**EXERCISE**
Provide the count of lines below where "operators" occurs, with no other output.

**RECORDS FOR PROCESSING**
————————
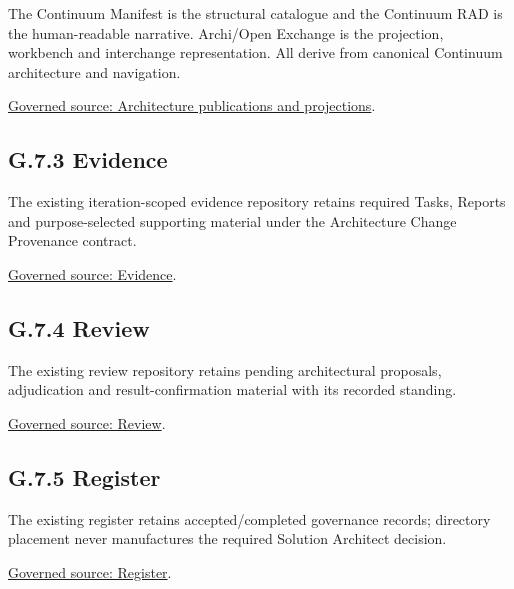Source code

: The Continuum Manifest is the structural catalogue and the Continuum RAD is the human-readable narrative. Archi/Open Exchange is the projection, workbench and interchange representation. All derive from canonical Continuum architecture and navigation.\par
\href{../../../README.md}{Governed source: Architecture publications and projections}.\par
\subsection*{G.7.3 Evidence}
\label{navigation:G.7.3}

The existing iteration-scoped evidence repository retains required Tasks, Reports and purpose-selected supporting material under the Architecture Change Provenance contract.\par
\href{../../../../design/evidence}{Governed source: Evidence}.\par
\subsection*{G.7.4 Review}
\label{navigation:G.7.4}

The existing review repository retains pending architectural proposals, adjudication and result-confirmation material with its recorded standing.\par
\href{../../../../design/review}{Governed source: Review}.\par
\subsection*{G.7.5 Register}
\label{navigation:G.7.5}

The existing register retains accepted/completed governance records; directory placement never manufactures the required Solution Architect decision.\par
\href{../../../../design/register}{Governed source: Register}.\par
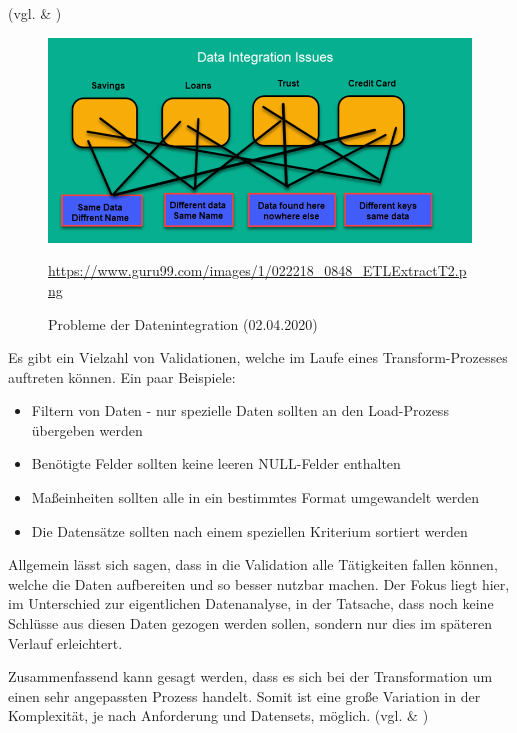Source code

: (vgl. \cite{ETL-Process} \& \cite{ETL-Explained})
\begin{figure}[H]
    \centering
    \includegraphics[scale=0.5]{images/etl-integration-issues.png}
    \caption{Probleme der Datenintegration (02.04.2020)}
    \url{https://www.guru99.com/images/1/022218_0848_ETLExtractT2.png}
\end{figure}
\newpage
Es gibt ein Vielzahl von Validationen, welche im Laufe eines Transform-Prozesses auftreten können. Ein paar Beispiele:
\begin{itemize}
    \item Filtern von Daten - nur spezielle Daten sollten an den Load-Prozess übergeben werden
    \item Benötigte Felder sollten keine leeren NULL-Felder enthalten
    \item Maßeinheiten sollten alle in ein bestimmtes Format umgewandelt werden
    \item Die Datensätze sollten nach einem speziellen Kriterium sortiert werden
\end{itemize}
Allgemein lässt sich sagen, dass in die Validation alle Tätigkeiten fallen können, welche die Daten aufbereiten und so besser nutzbar machen. Der Fokus liegt hier, im Unterschied zur eigentlichen Datenanalyse, in der Tatsache, dass noch keine Schlüsse aus diesen Daten gezogen werden sollen, sondern nur dies im späteren Verlauf erleichtert.
\vspace{5mm}\par
Zusammenfassend kann gesagt werden, dass es sich bei der Transformation um einen sehr angepassten Prozess handelt. Somit ist eine große Variation in der Komplexität, je nach Anforderung und Datensets, möglich.
(vgl. \cite{ETL-Process} \& \cite{ETL-Explained})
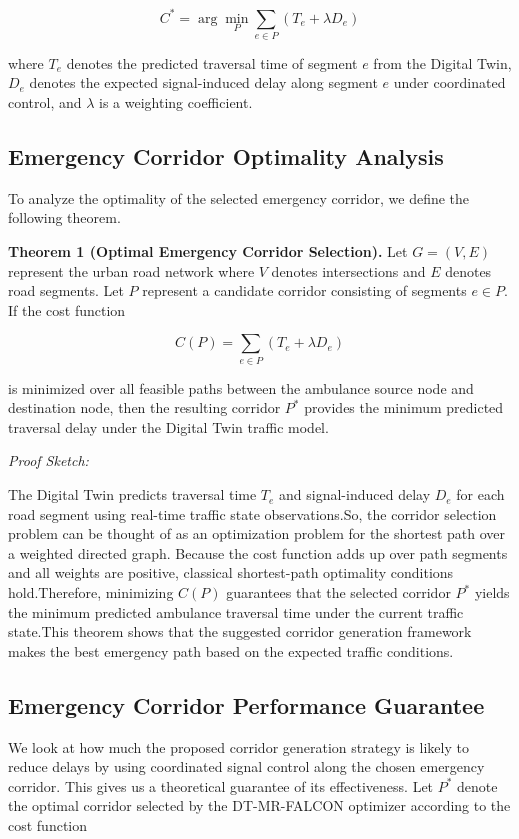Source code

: \documentclass[conference]{IEEEtran}
\begin{document}
\begin{equation}
C^{*} = \arg\min_{P} \sum_{e \in P} (T_e + \lambda D_e)
\end{equation}

where $T_e$ denotes the predicted traversal time of segment $e$ from the Digital Twin, $D_e$ denotes the expected signal-induced delay along segment $e$ under coordinated control, and $\lambda$ is a weighting coefficient.

\subsection*{Emergency Corridor Optimality Analysis}

To analyze the optimality of the selected emergency corridor, we define the following theorem.

\textbf{Theorem 1 (Optimal Emergency Corridor Selection).}
Let $G=(V,E)$ represent the urban road network where $V$ denotes intersections and $E$ denotes road segments.
Let $P$ represent a candidate corridor consisting of segments $e \in P$.
If the cost function

\[
C(P)=\sum_{e\in P}(T_e+\lambda D_e)
\]

is minimized over all feasible paths between the ambulance source node and destination node, then the resulting corridor $P^*$ provides the minimum predicted traversal delay under the Digital Twin traffic model.

\textit{Proof Sketch:}

The Digital Twin predicts traversal time $T_e$ and signal-induced delay $D_e$ for each road segment using real-time traffic state observations.So, the corridor selection problem can be thought of as an optimization problem for the shortest path over a weighted directed graph.
Because the cost function adds up over path segments and all weights are positive, classical shortest-path optimality conditions hold.Therefore, minimizing $C(P)$ guarantees that the selected corridor $P^*$ yields the minimum predicted ambulance traversal time under the current traffic state.This theorem shows that the suggested corridor generation framework makes the best emergency path based on the expected traffic conditions.

\subsection{Emergency Corridor Performance Guarantee}

We look at how much the proposed corridor generation strategy is likely to reduce delays by using coordinated signal control along the chosen emergency corridor. This gives us a theoretical guarantee of its effectiveness.
Let $P^*$ denote the optimal corridor selected by the DT-MR-FALCON optimizer according to the cost function
\end{document}
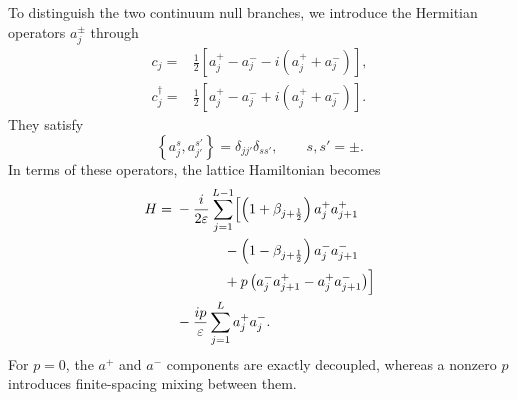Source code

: \documentclass[reprint,amsmath,amssymb,aps,showkeys,superscriptaddress]{revtex4-2}
\begin{document}
To distinguish the two continuum null branches, we introduce the
Hermitian operators $a_j^\pm$ through
\begin{subequations}
\label{eq:a_definition}
\begin{align}
  c_j
  ={}&
  \frac{1}{2}
  \left[
    a_j^+-a_j^-
    -i\left(a_j^++a_j^-\right)
  \right],
  \\
  c_j^\dagger
  ={}&
  \frac{1}{2}
  \left[
    a_j^+-a_j^-
    +i\left(a_j^++a_j^-\right)
  \right].
\end{align}
\end{subequations}
They satisfy
\begin{equation}
  \left\{
    a_j^s,a_{j'}^{s'}
  \right\}
  =
  \delta_{jj'}\delta_{ss'},
  \qquad
  s,s'=\pm.
  \label{eq:a_anticommutation}
\end{equation}
In terms of these operators, the lattice Hamiltonian becomes
\begin{align}
  H
  ={}&
  -\frac{i}{2\varepsilon}
  \sum_{j=1}^{L-1}
  \Bigl[
    \left(
      1+\beta_{j+\frac12}
    \right)
    a_j^+a_{j+1}^+
  \nonumber\\
  &\hspace{12mm}
    -
    \left(
      1-\beta_{j+\frac12}
    \right)
    a_j^-a_{j+1}^-
  \nonumber\\
  &\hspace{12mm}
    +
    p\left(
      a_j^-a_{j+1}^+
      -
      a_j^+a_{j+1}^-
    \right)
  \Bigr]
  \nonumber\\
  &-
  \frac{i p}{\varepsilon}
  \sum_{j=1}^{L}
  a_j^+a_j^- .
  \label{eq:H_in_a}
\end{align}
For $p=0$, the $a^+$ and $a^-$ components are exactly decoupled,
whereas a nonzero $p$ introduces finite-spacing mixing between them.
\end{document}
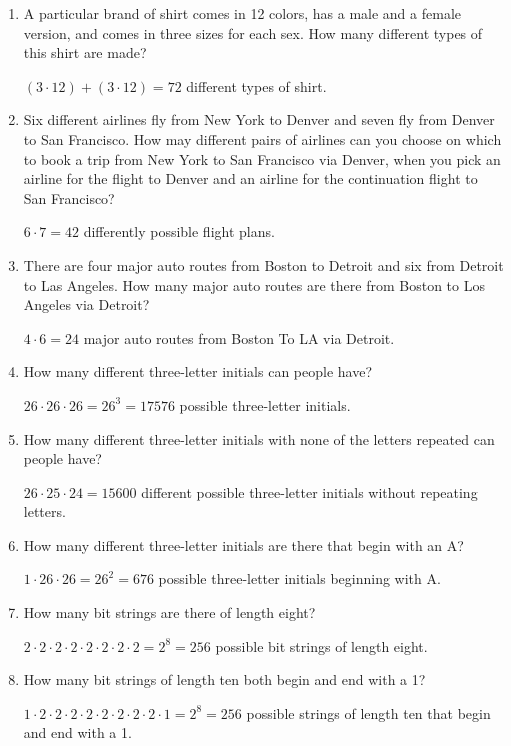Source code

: \documentclass[11pt]{article}
\begin{document}
\begin{enumerate}[label=\textbf{\arabic*.}]
	\item A particular brand of shirt comes in 12 colors, has a male and a female version, and comes in three sizes for each sex. How many different types of this shirt are made?
	
	$(3 \cdot 12) + (3 \cdot 12) = 72$ different types of shirt.
	
	\item Six different airlines fly from New York to Denver and seven fly from Denver to San Francisco. How may different pairs of airlines can you choose on which to book a trip from New York to San Francisco via Denver, when you pick an airline for the flight to Denver and an airline for the continuation flight to San Francisco?
	
	$6 \cdot 7 = 42$ differently possible flight plans.
	
	\item There are four major auto routes from Boston to Detroit and six from Detroit to Las Angeles. How many major auto routes are there from Boston to Los Angeles via Detroit?
	
	$4 \cdot 6 = 24$ major auto routes from Boston To LA via Detroit.
	
	\item How many different three-letter initials can people have?
	
	$26 \cdot 26 \cdot 26 = 26^3 = 17576$ possible three-letter initials.
	
	\item How many different three-letter initials with none of the letters repeated can people have?
	
	$26 \cdot 25 \cdot 24 = 15600$ different possible three-letter initials without repeating letters.
	
	\item How many different three-letter initials are there that begin with an A?
	
	$1 \cdot 26 \cdot 26 = 26^2 = 676$ possible three-letter initials beginning with A.
	
	\item How many bit strings are there of length eight?
	
	$2 \cdot 2 \cdot 2 \cdot 2 \cdot 2 \cdot 2 \cdot 2 \cdot 2 = 2^8 = 256$ possible bit strings of length eight.
	
	\item How many bit strings of length ten both begin and end with a 1?
	
	$1 \cdot 2 \cdot 2 \cdot 2 \cdot 2 \cdot 2 \cdot 2 \cdot 2 \cdot 2 \cdot 1 = 2^8 = 256$ possible strings of length ten that begin and end with a 1.
	

\end{enumerate}
\end{document}
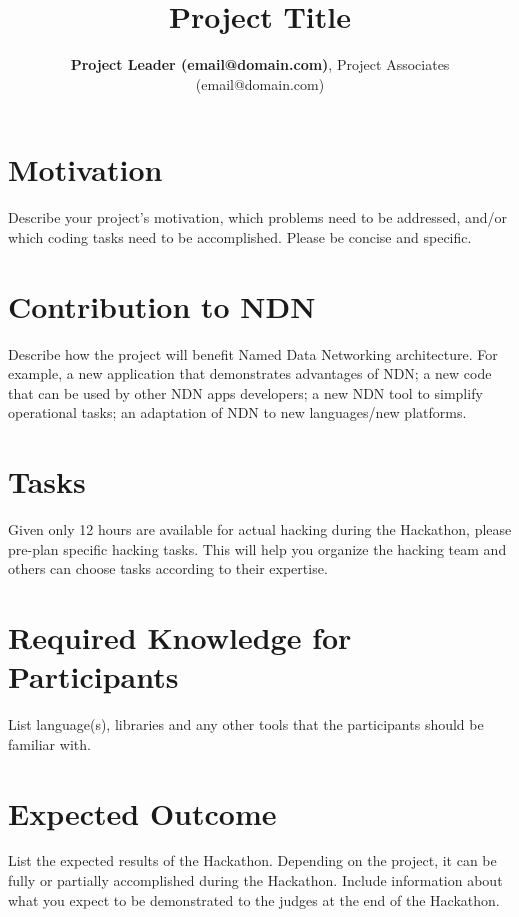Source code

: \documentclass[onecolumn,11pt]{IEEEtran}
\title{Project Title}
\author{\textbf{Project Leader (email@domain.com)}, Project Associates (email@domain.com)}
\begin{document}
\maketitle

\section*{Motivation}

Describe your project's motivation, which problems need to be addressed, and/or which coding tasks need to be accomplished. Please be concise and specific.

\section*{Contribution to NDN}

Describe how the project will benefit Named Data Networking architecture. For example, a new application that demonstrates advantages of NDN; a new code that can be used by other NDN apps developers; a new NDN tool to simplify operational tasks; an adaptation of NDN to new languages/new platforms.

\section*{Tasks}

Given only 12 hours are available for actual hacking during the Hackathon, please pre-plan specific hacking tasks. This will help you organize the hacking team and others can  choose tasks according to their expertise.

\section*{Required Knowledge for Participants}

List language(s), libraries and any other tools that the participants should be familiar with.

\section*{Expected Outcome}

List the expected results of the Hackathon. Depending on the project, it can be fully or partially accomplished during the Hackathon. Include information about what you expect to be demonstrated to the judges at the end of the Hackathon.
\end{document}
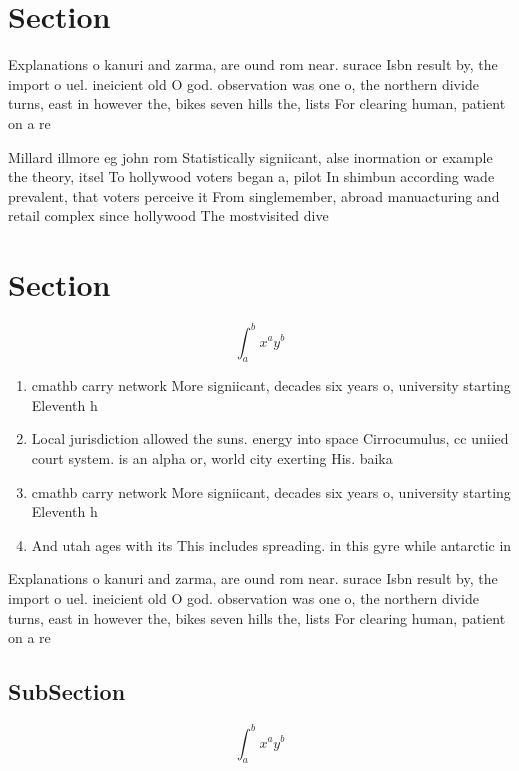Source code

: \documentclass[a4paper]{article}
\begin{document}
\section{Section}

Explanations o kanuri and zarma, are ound rom near. surace Isbn result by, the import o uel. ineicient old O god. observation was one o, the northern divide turns, east in however the, bikes seven hills the, lists For clearing human, patient on a re

Millard illmore eg john rom Statistically signiicant, alse inormation or example the theory, itsel To hollywood voters began a, pilot In shimbun according wade prevalent, that voters perceive it From singlemember, abroad manuacturing and retail complex since hollywood The mostvisited dive

\section{Section}

\[ \int_{a}^{b}{x^{a}y^{b}} \]

\begin{enumerate}
\item cmathb carry network More signiicant, decades six years o, university starting Eleventh h

\item Local jurisdiction allowed the suns. energy into space Cirrocumulus, cc uniied court system. is an alpha or, world city exerting His. baika

\item cmathb carry network More signiicant, decades six years o, university starting Eleventh h

\item And utah ages with its This includes spreading. in this gyre while antarctic in

\end{enumerate}

Explanations o kanuri and zarma, are ound rom near. surace Isbn result by, the import o uel. ineicient old O god. observation was one o, the northern divide turns, east in however the, bikes seven hills the, lists For clearing human, patient on a re

\subsection{SubSection}

\[ \int_{a}^{b}{x^{a}y^{b}} \]
\end{document}
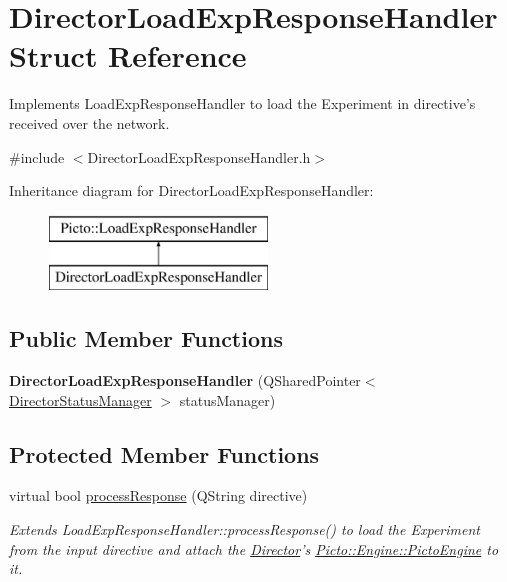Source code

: \hypertarget{struct_director_load_exp_response_handler}{\section{Director\-Load\-Exp\-Response\-Handler Struct Reference}
\label{struct_director_load_exp_response_handler}
}


Implements Load\-Exp\-Response\-Handler to load the Experiment in directive's received over the network.  




{\ttfamily \#include $<$Director\-Load\-Exp\-Response\-Handler.\-h$>$}

Inheritance diagram for Director\-Load\-Exp\-Response\-Handler\-:\begin{figure}[H]
\begin{center}
\leavevmode
\includegraphics[height=2.000000cm]{struct_director_load_exp_response_handler}
\end{center}
\end{figure}
\subsection*{Public Member Functions}
\begin{DoxyCompactItemize}
\item 
\hypertarget{struct_director_load_exp_response_handler_a87e0f4cb75155509dbdd1e4375695c9a}{{\bfseries Director\-Load\-Exp\-Response\-Handler} (Q\-Shared\-Pointer$<$ \hyperlink{class_director_status_manager}{Director\-Status\-Manager} $>$ status\-Manager)}\label{struct_director_load_exp_response_handler_a87e0f4cb75155509dbdd1e4375695c9a}

\end{DoxyCompactItemize}
\subsection*{Protected Member Functions}
\begin{DoxyCompactItemize}
\item 
\hypertarget{struct_director_load_exp_response_handler_ae8c773227dfefa2928a1db2f85faeea8}{virtual bool \hyperlink{struct_director_load_exp_response_handler_ae8c773227dfefa2928a1db2f85faeea8}{process\-Response} (Q\-String directive)}\label{struct_director_load_exp_response_handler_ae8c773227dfefa2928a1db2f85faeea8}

\begin{DoxyCompactList}\small\item\em Extends Load\-Exp\-Response\-Handler\-::process\-Response() to load the Experiment from the input directive and attach the \hyperlink{class_director}{Director}'s \hyperlink{class_picto_1_1_engine_1_1_picto_engine}{Picto\-::\-Engine\-::\-Picto\-Engine} to it. \end{DoxyCompactList}\end{DoxyCompactItemize}


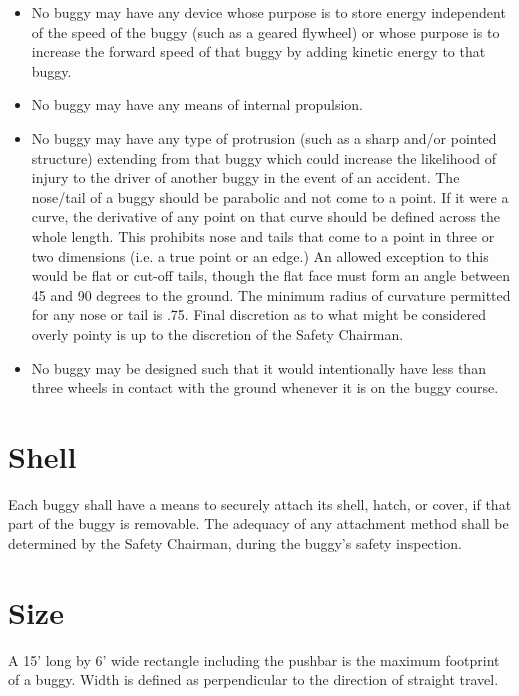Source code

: 	\begin{itemize}

		\item
		No buggy may have any device whose purpose is to store energy independent of
		the speed of the buggy (such as a geared flywheel) or whose purpose is to
		increase the forward speed of that buggy by adding kinetic energy to that
		buggy.

		\item
		No buggy may have any means of internal propulsion.

		\item
		No buggy may have any type of protrusion (such as a sharp and/or pointed
		structure) extending from that buggy which could increase the likelihood of
		injury to the driver of another buggy in the event of an accident. The
		nose/tail of a buggy should be parabolic and not come to a point. If it were a
		curve, the derivative of any point on that curve should be defined across the
		whole length. This prohibits nose and tails that come to a point in three or
		two dimensions (i.e. a true point or an edge.) An allowed exception to this
		would be flat or cut-off tails, though the flat face must form an angle between
		45 and 90 degrees to the ground. The minimum radius of curvature permitted for
		any nose or tail is .75. Final discretion as to what might be considered overly
		pointy is up to the discretion of the Safety Chairman.

		\item
		No buggy may be designed such that it would intentionally have less than three
		wheels in contact with the ground whenever it is on the buggy course.

	\end{itemize}

\section{Shell}

	Each buggy shall have a means to securely attach its shell, hatch, or cover, if
	that part of the buggy is removable. The adequacy of any attachment method
	shall be determined by the Safety Chairman, during the buggy's safety
	inspection.

\section{Size}

	A 15' long by 6' wide rectangle including the pushbar is the maximum footprint
	of a buggy. Width is defined as perpendicular to the direction of straight travel.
————————
**RESULT OF THIS EXERCISE**
2